*What you have to do*:
Go to the line containing "BFS can be done" in the records below and print it and every following line exactly, on through the line containing "The algorithm identifies", then stop.

*Records supplied*:
⁂
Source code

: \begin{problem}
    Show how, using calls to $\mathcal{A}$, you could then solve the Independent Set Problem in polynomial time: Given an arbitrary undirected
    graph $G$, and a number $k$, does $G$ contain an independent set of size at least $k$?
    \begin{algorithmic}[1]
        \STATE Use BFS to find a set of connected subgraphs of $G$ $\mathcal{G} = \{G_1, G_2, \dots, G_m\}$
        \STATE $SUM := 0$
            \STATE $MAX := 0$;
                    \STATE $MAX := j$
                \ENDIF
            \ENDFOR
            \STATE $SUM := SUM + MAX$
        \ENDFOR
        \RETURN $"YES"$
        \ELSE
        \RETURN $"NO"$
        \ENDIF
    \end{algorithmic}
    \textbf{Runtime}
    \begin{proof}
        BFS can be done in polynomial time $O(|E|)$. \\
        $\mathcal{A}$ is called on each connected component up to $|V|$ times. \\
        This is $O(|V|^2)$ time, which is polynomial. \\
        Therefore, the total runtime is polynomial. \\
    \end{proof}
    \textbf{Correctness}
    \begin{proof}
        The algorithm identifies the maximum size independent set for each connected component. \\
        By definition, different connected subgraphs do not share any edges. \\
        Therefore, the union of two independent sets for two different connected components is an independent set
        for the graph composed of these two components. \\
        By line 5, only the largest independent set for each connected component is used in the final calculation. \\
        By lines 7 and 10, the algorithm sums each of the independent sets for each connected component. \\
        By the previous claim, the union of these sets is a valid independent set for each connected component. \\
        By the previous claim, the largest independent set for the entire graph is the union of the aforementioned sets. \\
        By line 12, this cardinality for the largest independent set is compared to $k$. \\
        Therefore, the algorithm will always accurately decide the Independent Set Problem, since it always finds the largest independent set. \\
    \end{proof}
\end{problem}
⁂
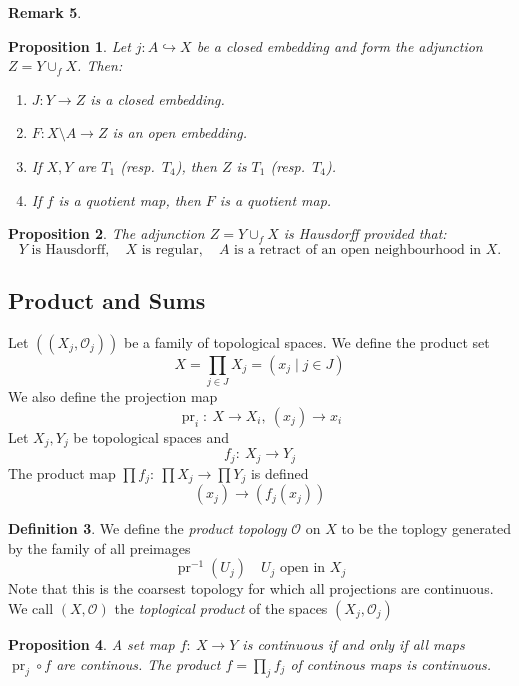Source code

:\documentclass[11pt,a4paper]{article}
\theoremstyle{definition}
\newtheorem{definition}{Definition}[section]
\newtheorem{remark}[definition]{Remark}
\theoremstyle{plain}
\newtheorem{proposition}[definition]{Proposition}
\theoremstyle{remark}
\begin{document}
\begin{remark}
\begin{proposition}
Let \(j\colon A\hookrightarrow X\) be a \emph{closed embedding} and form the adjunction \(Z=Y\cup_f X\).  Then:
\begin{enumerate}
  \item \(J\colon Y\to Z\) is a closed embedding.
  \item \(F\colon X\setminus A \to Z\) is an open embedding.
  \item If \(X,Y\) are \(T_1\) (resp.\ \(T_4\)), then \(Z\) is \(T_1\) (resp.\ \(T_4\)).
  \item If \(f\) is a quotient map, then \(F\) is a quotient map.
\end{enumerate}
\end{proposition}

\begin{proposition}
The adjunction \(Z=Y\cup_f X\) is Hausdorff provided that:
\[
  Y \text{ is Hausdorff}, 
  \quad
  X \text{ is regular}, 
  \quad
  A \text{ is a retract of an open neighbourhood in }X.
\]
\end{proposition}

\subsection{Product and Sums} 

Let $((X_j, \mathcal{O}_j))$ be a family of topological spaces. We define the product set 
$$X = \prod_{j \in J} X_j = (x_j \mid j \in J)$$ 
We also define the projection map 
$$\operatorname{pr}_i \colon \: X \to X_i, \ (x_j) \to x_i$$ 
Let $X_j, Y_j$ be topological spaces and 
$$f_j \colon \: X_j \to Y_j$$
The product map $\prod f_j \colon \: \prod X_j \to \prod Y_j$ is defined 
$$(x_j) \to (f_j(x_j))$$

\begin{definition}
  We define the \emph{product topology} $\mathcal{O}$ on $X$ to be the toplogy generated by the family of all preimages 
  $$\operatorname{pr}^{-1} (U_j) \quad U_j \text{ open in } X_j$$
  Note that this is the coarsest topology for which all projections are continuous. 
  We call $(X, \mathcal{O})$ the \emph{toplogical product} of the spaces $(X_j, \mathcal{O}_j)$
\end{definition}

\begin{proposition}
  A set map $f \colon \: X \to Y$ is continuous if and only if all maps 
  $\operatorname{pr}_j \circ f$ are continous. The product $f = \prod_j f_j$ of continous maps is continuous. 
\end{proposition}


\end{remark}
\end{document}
⁂
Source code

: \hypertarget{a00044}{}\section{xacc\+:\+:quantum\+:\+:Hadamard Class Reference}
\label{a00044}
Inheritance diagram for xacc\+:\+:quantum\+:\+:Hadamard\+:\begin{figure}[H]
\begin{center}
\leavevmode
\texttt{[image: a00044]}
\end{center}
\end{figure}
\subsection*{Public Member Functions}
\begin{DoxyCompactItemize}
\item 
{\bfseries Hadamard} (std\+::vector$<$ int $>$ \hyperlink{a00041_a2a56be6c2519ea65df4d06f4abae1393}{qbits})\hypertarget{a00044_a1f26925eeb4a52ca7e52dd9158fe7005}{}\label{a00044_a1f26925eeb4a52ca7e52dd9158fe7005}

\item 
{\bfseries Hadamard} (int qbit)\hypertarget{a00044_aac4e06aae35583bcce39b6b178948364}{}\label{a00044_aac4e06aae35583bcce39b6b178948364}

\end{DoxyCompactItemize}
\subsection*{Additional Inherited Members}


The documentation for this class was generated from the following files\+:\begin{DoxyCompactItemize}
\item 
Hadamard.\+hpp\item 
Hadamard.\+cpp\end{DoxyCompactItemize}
⁂
*Solution below*:
        BFS can be done in polynomial time $O(|E|)$. \\
        $\mathcal{A}$ is called on each connected component up to $|V|$ times. \\
        This is $O(|V|^2)$ time, which is polynomial. \\
        Therefore, the total runtime is polynomial. \\
    \end{proof}
    \textbf{Correctness}
    \begin{proof}
        The algorithm identifies the maximum size independent set for each connected component. \\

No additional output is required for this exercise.